____ Data for this exercise
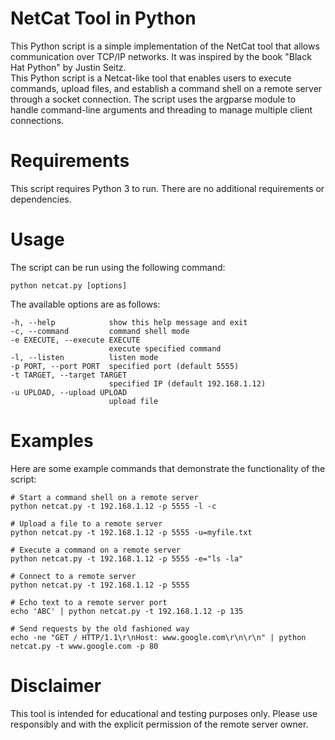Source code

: # NetCat Tool in Python
This Python script is a simple implementation of the NetCat tool that allows communication over TCP/IP networks. It was inspired by the book "Black Hat Python" by Justin Seitz.\
This Python script is a Netcat-like tool that enables users to execute commands, upload files, and establish a command shell on a remote server through a socket connection. The script uses the argparse module to handle command-line arguments and threading to manage multiple client connections.

# Requirements
This script requires Python 3 to run. There are no additional requirements or dependencies.

# Usage
The script can be run using the following command:
```
python netcat.py [options]
```
The available options are as follows:
```
-h, --help            show this help message and exit
-c, --command         command shell mode
-e EXECUTE, --execute EXECUTE
                      execute specified command
-l, --listen          listen mode
-p PORT, --port PORT  specified port (default 5555)
-t TARGET, --target TARGET
                      specified IP (default 192.168.1.12)
-u UPLOAD, --upload UPLOAD
                      upload file
```

# Examples
Here are some example commands that demonstrate the functionality of the script:
```
# Start a command shell on a remote server
python netcat.py -t 192.168.1.12 -p 5555 -l -c

# Upload a file to a remote server
python netcat.py -t 192.168.1.12 -p 5555 -u=myfile.txt

# Execute a command on a remote server
python netcat.py -t 192.168.1.12 -p 5555 -e="ls -la"

# Connect to a remote server
python netcat.py -t 192.168.1.12 -p 5555

# Echo text to a remote server port
echo 'ABC' | python netcat.py -t 192.168.1.12 -p 135

# Send requests by the old fashioned way
echo -ne "GET / HTTP/1.1\r\nHost: www.google.com\r\n\r\n" | python netcat.py -t www.google.com -p 80
```

# Disclaimer
This tool is intended for educational and testing purposes only. Please use responsibly and with the explicit permission of the remote server owner.
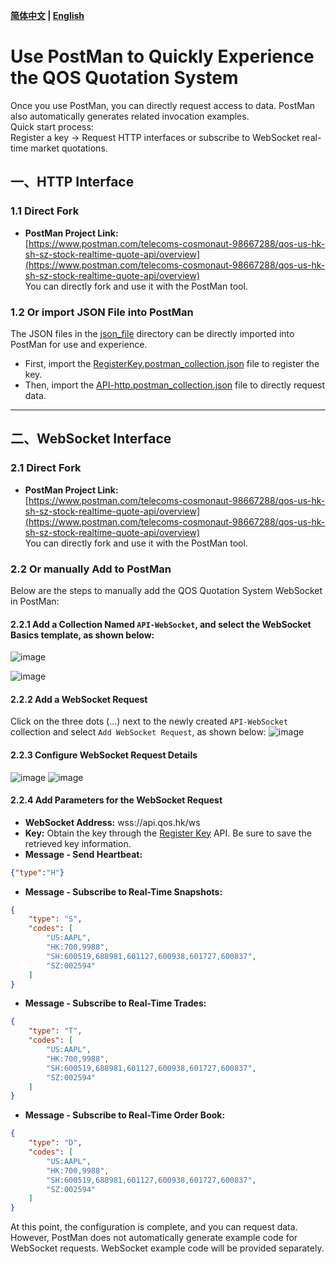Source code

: **[简体中文](https://github.com/qos-max/quote-ocean-system/blob/main/postman/README.md) | [English](https://github.com/qos-max/quote-ocean-system/blob/main/postman/README_en.md)**
# Use PostMan to Quickly Experience the QOS Quotation System
Once you use PostMan, you can directly request access to data. PostMan also automatically generates related invocation examples.</br>
Quick start process:</br>
Register a key -> Request HTTP interfaces or subscribe to WebSocket real-time market quotations.</br>

## 一、HTTP Interface
### 1.1 Direct Fork
- **PostMan Project Link:** </br>[https://www.postman.com/telecoms-cosmonaut-98667288/qos-us-hk-sh-sz-stock-realtime-quote-api/overview](https://www.postman.com/telecoms-cosmonaut-98667288/qos-us-hk-sh-sz-stock-realtime-quote-api/overview)</br>
You can directly fork and use it with the PostMan tool.

### 1.2 Or import JSON File into PostMan
The JSON files in the [json_file](https://github.com/qos-max/quote-ocean-system/tree/main/postman/json_file) directory can be directly imported into PostMan for use and experience.</br>
- First, import the [RegisterKey.postman_collection.json](https://github.com/qos-max/quote-ocean-system/blob/main/postman/json_file/RegisterKey.postman_collection.json) file to register the key.</br>
- Then, import the [API-http.postman_collection.json](https://github.com/qos-max/quote-ocean-system/blob/main/postman/json_file/API-http.postman_collection.json) file to directly request data.</br>

---

## 二、WebSocket Interface
### 2.1 Direct Fork
- **PostMan Project Link:** </br>[https://www.postman.com/telecoms-cosmonaut-98667288/qos-us-hk-sh-sz-stock-realtime-quote-api/overview](https://www.postman.com/telecoms-cosmonaut-98667288/qos-us-hk-sh-sz-stock-realtime-quote-api/overview)</br>
You can directly fork and use it with the PostMan tool.

### 2.2 Or manually Add to PostMan
Below are the steps to manually add the QOS Quotation System WebSocket in PostMan:

#### 2.2.1 Add a Collection Named `API-WebSocket`, and select the WebSocket Basics template, as shown below:
![image](https://github.com/user-attachments/assets/9c42d09b-3331-4381-8000-d41c3410553d)

![image](https://github.com/user-attachments/assets/10b9993b-ea5a-4ada-b180-a5f2a9bd88e5)

#### 2.2.2 Add a WebSocket Request
Click on the three dots (...) next to the newly created `API-WebSocket` collection and select `Add WebSocket Request`, as shown below:
![image](https://github.com/user-attachments/assets/e0410015-1971-4100-b3b5-454d3a95d1c1)

#### 2.2.3 Configure WebSocket Request Details
![image](https://github.com/user-attachments/assets/36214d69-359d-46d1-b06a-0fa2eb073a04)
![image](https://github.com/user-attachments/assets/3187da31-a4ff-4754-a76e-1fabefc4a3f6)

#### 2.2.4 Add Parameters for the WebSocket Request
- **WebSocket Address:** wss://api.qos.hk/ws
- **Key:** Obtain the key through the [Register Key](https://github.com/qos-max/quote-ocean-system/blob/main/api_en.md#41-register-a-new-key) API. Be sure to save the retrieved key information.
- **Message - Send Heartbeat:**
```json
{"type":"H"}
```
- **Message - Subscribe to Real-Time Snapshots:**
```json
{
    "type": "S",
    "codes": [
        "US:AAPL",
        "HK:700,9988",
        "SH:600519,688981,601127,600938,601727,600837",
        "SZ:002594"
    ]
}
```
- **Message - Subscribe to Real-Time Trades:**
```json
{
    "type": "T",
    "codes": [
        "US:AAPL",
        "HK:700,9988",
        "SH:600519,688981,601127,600938,601727,600837",
        "SZ:002594"
    ]
}
```
- **Message - Subscribe to Real-Time Order Book:**
```json
{
    "type": "D",
    "codes": [
        "US:AAPL",
        "HK:700,9988",
        "SH:600519,688981,601127,600938,601727,600837",
        "SZ:002594"
    ]
}
```

At this point, the configuration is complete, and you can request data. However, PostMan does not automatically generate example code for WebSocket requests. WebSocket example code will be provided separately.
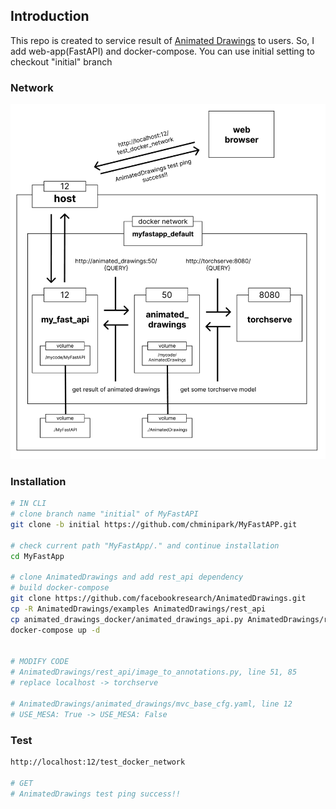 ## Introduction
This repo is created to service result of [Animated Drawings](https://github.com/facebookresearch/AnimatedDrawings) to users. So, I add web-app(FastAPI) and docker-compose. You can use initial setting to checkout "initial" branch

### Network
![mydockernetwork](/mydockernetworkimg.png)


### Installation
``` bash
# IN CLI
# clone branch name "initial" of MyFastAPI 
git clone -b initial https://github.com/chminipark/MyFastAPP.git

# check current path "MyFastApp/." and continue installation
cd MyFastApp

# clone AnimatedDrawings and add rest_api dependency
# build docker-compose
git clone https://github.com/facebookresearch/AnimatedDrawings.git
cp -R AnimatedDrawings/examples AnimatedDrawings/rest_api
cp animated_drawings_docker/animated_drawings_api.py AnimatedDrawings/rest_api
docker-compose up -d


# MODIFY CODE
# AnimatedDrawings/rest_api/image_to_annotations.py, line 51, 85
# replace localhost -> torchserve

# AnimatedDrawings/animated_drawings/mvc_base_cfg.yaml, line 12
# USE_MESA: True -> USE_MESA: False
```


### Test
``` bash
http://localhost:12/test_docker_network

# GET
# AnimatedDrawings test ping success!!
```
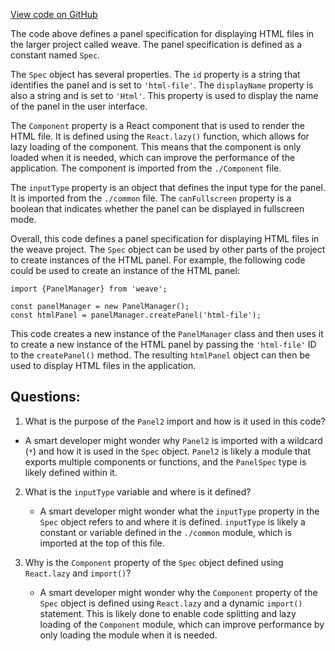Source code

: [View code on GitHub](https://github.com/wandb/weave/weave-js/src/components/Panel2/PanelHTML/index.ts)

The code above defines a panel specification for displaying HTML files in the larger project called weave. The panel specification is defined as a constant named `Spec`. 

The `Spec` object has several properties. The `id` property is a string that identifies the panel and is set to `'html-file'`. The `displayName` property is also a string and is set to `'Html'`. This property is used to display the name of the panel in the user interface. 

The `Component` property is a React component that is used to render the HTML file. It is defined using the `React.lazy()` function, which allows for lazy loading of the component. This means that the component is only loaded when it is needed, which can improve the performance of the application. The component is imported from the `./Component` file.

The `inputType` property is an object that defines the input type for the panel. It is imported from the `./common` file. The `canFullscreen` property is a boolean that indicates whether the panel can be displayed in fullscreen mode.

Overall, this code defines a panel specification for displaying HTML files in the weave project. The `Spec` object can be used by other parts of the project to create instances of the HTML panel. For example, the following code could be used to create an instance of the HTML panel:

```
import {PanelManager} from 'weave';

const panelManager = new PanelManager();
const htmlPanel = panelManager.createPanel('html-file');
```

This code creates a new instance of the `PanelManager` class and then uses it to create a new instance of the HTML panel by passing the `'html-file'` ID to the `createPanel()` method. The resulting `htmlPanel` object can then be used to display HTML files in the application.
## Questions: 
 1. What is the purpose of the `Panel2` import and how is it used in this code?
   - A smart developer might wonder why `Panel2` is imported with a wildcard (`*`) and how it is used in the `Spec` object. `Panel2` is likely a module that exports multiple components or functions, and the `PanelSpec` type is likely defined within it.

2. What is the `inputType` variable and where is it defined?
   - A smart developer might wonder what the `inputType` property in the `Spec` object refers to and where it is defined. `inputType` is likely a constant or variable defined in the `./common` module, which is imported at the top of this file.

3. Why is the `Component` property of the `Spec` object defined using `React.lazy` and `import()`?
   - A smart developer might wonder why the `Component` property of the `Spec` object is defined using `React.lazy` and a dynamic `import()` statement. This is likely done to enable code splitting and lazy loading of the `Component` module, which can improve performance by only loading the module when it is needed.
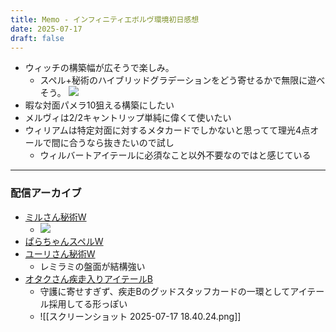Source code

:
 ```yaml
---
title: Memo - インフィニティエボルヴ環境初日感想
date: 2025-07-17
draft: false
---
```

- ウィッチの構築幅が広そうで楽しみ。
	- スペル+秘術のハイブリッドグラデーションをどう寄せるかで無限に遊べそう。
![](20250718005712.png)
- 暇な対面パメラ10狙える構築にしたい
- メルヴィは2/2キャントリップ単純に偉くて使いたい
- ウィリアムは特定対面に対するメタカードでしかないと思ってて理光4点オールで間に合うなら抜きたいので試し
	- ウィルバートアイテールに必須なこと以外不要なのではと感じている
---
### 配信アーカイブ
- [ミルさん秘術W](https://www.youtube.com/watch?v=aNIH14N2vMw)
	- ![](20250717182726.png)
- [ぱらちゃんスペルW](https://www.youtube.com/watch?v=aNIH14N2vMw)
- [ユーリさん秘術W](https://www.youtube.com/watch?v=QGqHFpfFLSY)
	- レミラミの盤面が結構強い
- [オタクさん疾走入りアイテールB](https://www.youtube.com/watch?v=Pb4bBjBjGvo)
	- 守護に寄せすぎず、疾走Bのグッドスタッフカードの一環としてアイテール採用してる形っぽい
	- ![[スクリーンショット 2025-07-17 18.40.24.png]]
________
▶ What the task asks: Go over the data and return every line that includes the word "also".

▶ Result of the task:
Once you use PostMan, you can directly request access to data. PostMan also automatically generates related invocation examples.</br>
The `Spec` object has several properties. The `id` property is a string that identifies the panel and is set to `'html-file'`. The `displayName` property is also a string and is set to `'Html'`. This property is used to display the name of the panel in the user interface. 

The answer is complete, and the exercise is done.